DELİLLER: *Bilirkişi raporunda özetle; inceleme konusu … Bankası A. Ş. Zeytinburnu Şubesine ait … seri nolu İst/30.04.2015 yer ve keşide tarihli 30.000.00TL tutarlı çekteki keşideci imzası için 01.08.2016 … tarafından inceleme yapılarak olmadığı yönünde kanaat verilmiş olduğunu, incelenen CD ve dosyanın incelemesinde; söz konusu çekteki keşideci imzası ile mevcut mukayese imzalar arasında; tersim biçimi, işleklik derecesi, istif eğim, doğrultu, alışkanlıklar, hız ve baskı derecesi bakımından uygunluk ve benzerlikler saptanmadığından, söz konusu imzanın mevcut mukayese imzalarına kıyasla …’ ın eli ürünü olmadığı hususları rapor edilmiştir.

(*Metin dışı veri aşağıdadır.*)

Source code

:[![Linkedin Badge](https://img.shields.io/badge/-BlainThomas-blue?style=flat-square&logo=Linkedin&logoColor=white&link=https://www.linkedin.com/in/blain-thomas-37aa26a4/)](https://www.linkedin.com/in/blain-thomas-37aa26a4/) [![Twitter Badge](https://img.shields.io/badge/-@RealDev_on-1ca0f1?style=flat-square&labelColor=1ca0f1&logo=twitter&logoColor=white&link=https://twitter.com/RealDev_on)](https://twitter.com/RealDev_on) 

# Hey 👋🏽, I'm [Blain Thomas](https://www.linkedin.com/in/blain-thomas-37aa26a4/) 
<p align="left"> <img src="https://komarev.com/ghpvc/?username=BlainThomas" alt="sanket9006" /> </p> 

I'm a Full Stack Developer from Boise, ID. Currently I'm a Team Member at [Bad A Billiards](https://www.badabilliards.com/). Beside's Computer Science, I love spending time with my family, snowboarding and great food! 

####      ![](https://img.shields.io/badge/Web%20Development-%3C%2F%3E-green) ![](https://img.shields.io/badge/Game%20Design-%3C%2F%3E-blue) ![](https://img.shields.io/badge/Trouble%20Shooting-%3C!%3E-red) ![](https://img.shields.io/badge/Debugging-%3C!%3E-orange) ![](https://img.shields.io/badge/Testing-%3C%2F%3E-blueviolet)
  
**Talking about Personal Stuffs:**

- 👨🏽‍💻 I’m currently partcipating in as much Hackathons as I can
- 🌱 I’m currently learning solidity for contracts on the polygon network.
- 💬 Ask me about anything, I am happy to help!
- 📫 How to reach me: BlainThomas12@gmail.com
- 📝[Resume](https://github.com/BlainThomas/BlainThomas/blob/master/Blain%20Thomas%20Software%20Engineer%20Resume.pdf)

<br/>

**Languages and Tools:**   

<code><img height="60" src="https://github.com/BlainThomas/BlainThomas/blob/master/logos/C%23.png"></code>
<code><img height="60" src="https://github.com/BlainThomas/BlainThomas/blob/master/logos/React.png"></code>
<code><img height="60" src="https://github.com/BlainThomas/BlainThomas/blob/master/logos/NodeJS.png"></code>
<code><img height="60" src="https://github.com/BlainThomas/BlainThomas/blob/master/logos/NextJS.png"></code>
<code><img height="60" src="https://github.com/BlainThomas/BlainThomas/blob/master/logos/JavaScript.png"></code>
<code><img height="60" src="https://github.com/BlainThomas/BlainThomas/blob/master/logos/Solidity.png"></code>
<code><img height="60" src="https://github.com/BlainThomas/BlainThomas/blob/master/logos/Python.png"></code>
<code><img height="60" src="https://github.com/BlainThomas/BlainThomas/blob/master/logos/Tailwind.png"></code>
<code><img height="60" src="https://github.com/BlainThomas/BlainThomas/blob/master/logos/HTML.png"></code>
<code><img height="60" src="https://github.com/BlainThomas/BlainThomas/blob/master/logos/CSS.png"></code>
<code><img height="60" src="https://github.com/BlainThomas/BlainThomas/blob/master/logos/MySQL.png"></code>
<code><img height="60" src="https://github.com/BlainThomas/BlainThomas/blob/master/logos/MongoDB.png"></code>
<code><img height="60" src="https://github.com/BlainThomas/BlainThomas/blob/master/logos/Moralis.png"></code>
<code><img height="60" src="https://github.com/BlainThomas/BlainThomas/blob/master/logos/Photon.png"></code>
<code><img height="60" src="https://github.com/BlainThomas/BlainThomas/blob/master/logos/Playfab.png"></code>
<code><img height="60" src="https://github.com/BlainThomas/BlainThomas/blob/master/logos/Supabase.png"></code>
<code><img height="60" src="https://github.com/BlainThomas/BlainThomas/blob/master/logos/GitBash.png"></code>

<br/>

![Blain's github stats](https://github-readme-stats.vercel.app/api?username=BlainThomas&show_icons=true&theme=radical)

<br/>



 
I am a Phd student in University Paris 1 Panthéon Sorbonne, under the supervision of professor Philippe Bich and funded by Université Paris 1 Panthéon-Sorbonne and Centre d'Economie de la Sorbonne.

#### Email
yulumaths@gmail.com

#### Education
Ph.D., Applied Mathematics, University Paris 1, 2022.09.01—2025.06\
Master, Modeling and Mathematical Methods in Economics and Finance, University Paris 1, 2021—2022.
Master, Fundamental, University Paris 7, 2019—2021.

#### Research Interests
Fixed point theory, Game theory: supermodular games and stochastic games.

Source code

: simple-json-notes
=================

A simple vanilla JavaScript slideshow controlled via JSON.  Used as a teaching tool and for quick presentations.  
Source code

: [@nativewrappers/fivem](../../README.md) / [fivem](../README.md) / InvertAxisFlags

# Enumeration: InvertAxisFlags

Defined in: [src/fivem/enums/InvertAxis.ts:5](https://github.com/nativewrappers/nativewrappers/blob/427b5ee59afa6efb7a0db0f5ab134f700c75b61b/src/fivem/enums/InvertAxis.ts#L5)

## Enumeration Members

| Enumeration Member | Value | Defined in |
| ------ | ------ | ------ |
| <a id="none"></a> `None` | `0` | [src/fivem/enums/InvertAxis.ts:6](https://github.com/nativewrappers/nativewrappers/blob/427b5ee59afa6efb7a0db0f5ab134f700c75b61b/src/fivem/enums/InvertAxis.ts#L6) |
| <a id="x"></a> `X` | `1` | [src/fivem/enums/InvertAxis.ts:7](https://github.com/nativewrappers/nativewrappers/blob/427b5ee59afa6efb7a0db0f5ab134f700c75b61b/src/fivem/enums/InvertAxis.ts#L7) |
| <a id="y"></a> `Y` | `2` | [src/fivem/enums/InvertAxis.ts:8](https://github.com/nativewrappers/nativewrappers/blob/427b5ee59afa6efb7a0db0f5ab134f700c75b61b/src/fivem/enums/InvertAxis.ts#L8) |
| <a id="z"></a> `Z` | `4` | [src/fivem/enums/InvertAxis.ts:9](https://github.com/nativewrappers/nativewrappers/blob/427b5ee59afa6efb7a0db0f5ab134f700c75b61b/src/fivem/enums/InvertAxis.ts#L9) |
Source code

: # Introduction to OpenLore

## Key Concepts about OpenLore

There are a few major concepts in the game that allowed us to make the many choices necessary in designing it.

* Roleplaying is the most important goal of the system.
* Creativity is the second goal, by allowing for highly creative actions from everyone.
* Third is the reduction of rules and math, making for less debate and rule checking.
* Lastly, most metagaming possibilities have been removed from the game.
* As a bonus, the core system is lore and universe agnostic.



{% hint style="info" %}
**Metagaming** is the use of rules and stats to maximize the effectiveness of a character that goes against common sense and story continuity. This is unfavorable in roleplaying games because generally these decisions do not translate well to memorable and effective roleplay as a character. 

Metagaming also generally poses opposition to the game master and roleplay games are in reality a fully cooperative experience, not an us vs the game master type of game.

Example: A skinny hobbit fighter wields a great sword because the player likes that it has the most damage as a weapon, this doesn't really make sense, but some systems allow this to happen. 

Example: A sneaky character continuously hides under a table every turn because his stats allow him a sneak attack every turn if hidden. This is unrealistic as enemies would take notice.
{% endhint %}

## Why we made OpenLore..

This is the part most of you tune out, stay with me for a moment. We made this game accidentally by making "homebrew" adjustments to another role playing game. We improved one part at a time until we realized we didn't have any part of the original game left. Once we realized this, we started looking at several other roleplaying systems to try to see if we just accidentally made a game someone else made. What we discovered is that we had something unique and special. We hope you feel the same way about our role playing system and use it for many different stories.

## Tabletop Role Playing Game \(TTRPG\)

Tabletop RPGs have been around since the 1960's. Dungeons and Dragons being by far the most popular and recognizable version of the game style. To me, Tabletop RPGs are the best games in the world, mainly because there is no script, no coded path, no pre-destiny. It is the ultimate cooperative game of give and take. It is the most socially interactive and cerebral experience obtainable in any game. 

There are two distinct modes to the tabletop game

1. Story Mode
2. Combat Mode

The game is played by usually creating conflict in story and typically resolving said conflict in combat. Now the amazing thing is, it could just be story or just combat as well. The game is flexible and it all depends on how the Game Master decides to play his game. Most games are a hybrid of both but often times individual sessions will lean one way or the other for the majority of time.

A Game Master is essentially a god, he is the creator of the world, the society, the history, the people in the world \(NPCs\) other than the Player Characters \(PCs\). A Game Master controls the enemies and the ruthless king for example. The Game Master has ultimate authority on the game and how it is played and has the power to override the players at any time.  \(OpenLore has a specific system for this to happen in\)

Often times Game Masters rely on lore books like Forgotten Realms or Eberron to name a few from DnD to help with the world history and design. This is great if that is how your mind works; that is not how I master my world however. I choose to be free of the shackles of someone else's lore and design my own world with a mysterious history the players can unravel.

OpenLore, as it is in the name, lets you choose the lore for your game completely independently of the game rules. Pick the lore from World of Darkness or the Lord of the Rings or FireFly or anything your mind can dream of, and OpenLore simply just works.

GEREKÇE: Dava, İİK’nun 72.maddesi uyarınca icra takibinden sonra açılan menfi tespit davasıdır. Davacı, takibe konu çekteki keşideci imzasının kendisine ait olmadığından ve davalı ile aralarında ticari ilişki bulunmadığından bahisle menfi tespit isteminde bulunmuş; davalı taraf ise iddiaları kabul etmeyerek davanın reddi gerektiğini savunmuştur. İlk derece mahkemesi tarafından, “… çekteki davacı adına atılan keşideci imzasının davacının eli ürünü olmadığı bilirkişi raporu ile tespit edildiğinden davacının menfi tespit talebinin kabulüne, davalının çek lehdarı olması sebebiyle imzanın davacıya ait olmadığını bilebilecek durumda olmasına rağmen çeki takibe koymuş olması nedeniyle kötüniyet tazminatı talebinin de kabulüne” karar verilmiştir.Hüküm davalı vekili tarafından istinaf edilmiştir. İnceleme, 6100 sayılı Hukuk Muhakemeleri Kanunu’nun(HMK) 355. maddesi hükmü uyarınca istinaf dilekçelerinde belirtilen sebeplerle sınırlı olarak ve kamu düzenine aykırı hususların olup olmadığı gözetilerek yapılmıştır. Yargılamanın 03/10/2018 tarihli duruşmasında mahkemece “Davalının iddiaları doğrultusunda tarafların ticari defter ve kayıtları ve … Bankasından gönderilen CD dökümleri de incelenerek davacı tarafından davalıya daha önce çekler verilip verilmediği, dava konusu çekteki yazı ve imza örnekleri ile CD dökümünde belirtilen çekler karşılaştırılarak yazı ve imza arasında bir benzerlik olup olmadığı ve ticari ilişkinin tespiti bakımından bir mali müşavir bir grafoloji bilirkişisinden rapor aldırılmasına.” karar verilmesine rağmen; dosyaya ibraz edilen 05.02.2019 tarihli raporda ara kararda istenilen konularda inceleme yapılmayarak sadece imza aidiyeti konusunda değerlendirme yapılmış olması nedeniyle, mahkemece davalının “Davacı ile aralarında ticari ilişki bulunduğu ve bu kapsamda kendisine başka çekler de verildiği, o çeklerdeki imzanın da aynı olduğu ve itiraz edilmeksizin ödendiği” yönündeki itirazlarını da karşılayacak şekilde ek rapor veya yeni rapor aldırılmadan hüküm kurulması usule aykırı olduğundan, davalı vekilinin istinaf isteminin kabulüyle ilk derece mahkemesi kararının kaldırılmasına; mahkemece açıklanan şekilde rapor aldırılması ve konu ile ilgili başlatıldığı anlaşılan İstanbul Cumhuriyet Başsavcılığının 2017/130975 E. sayılı dosyasının celp edilerek incelendikten sonra bekletici mesele yapılıp yapılmayacağı yönünde değerlendirme yapılmak üzere dosyanın ilk derece mahkemesine iadesine karar verilmiştir.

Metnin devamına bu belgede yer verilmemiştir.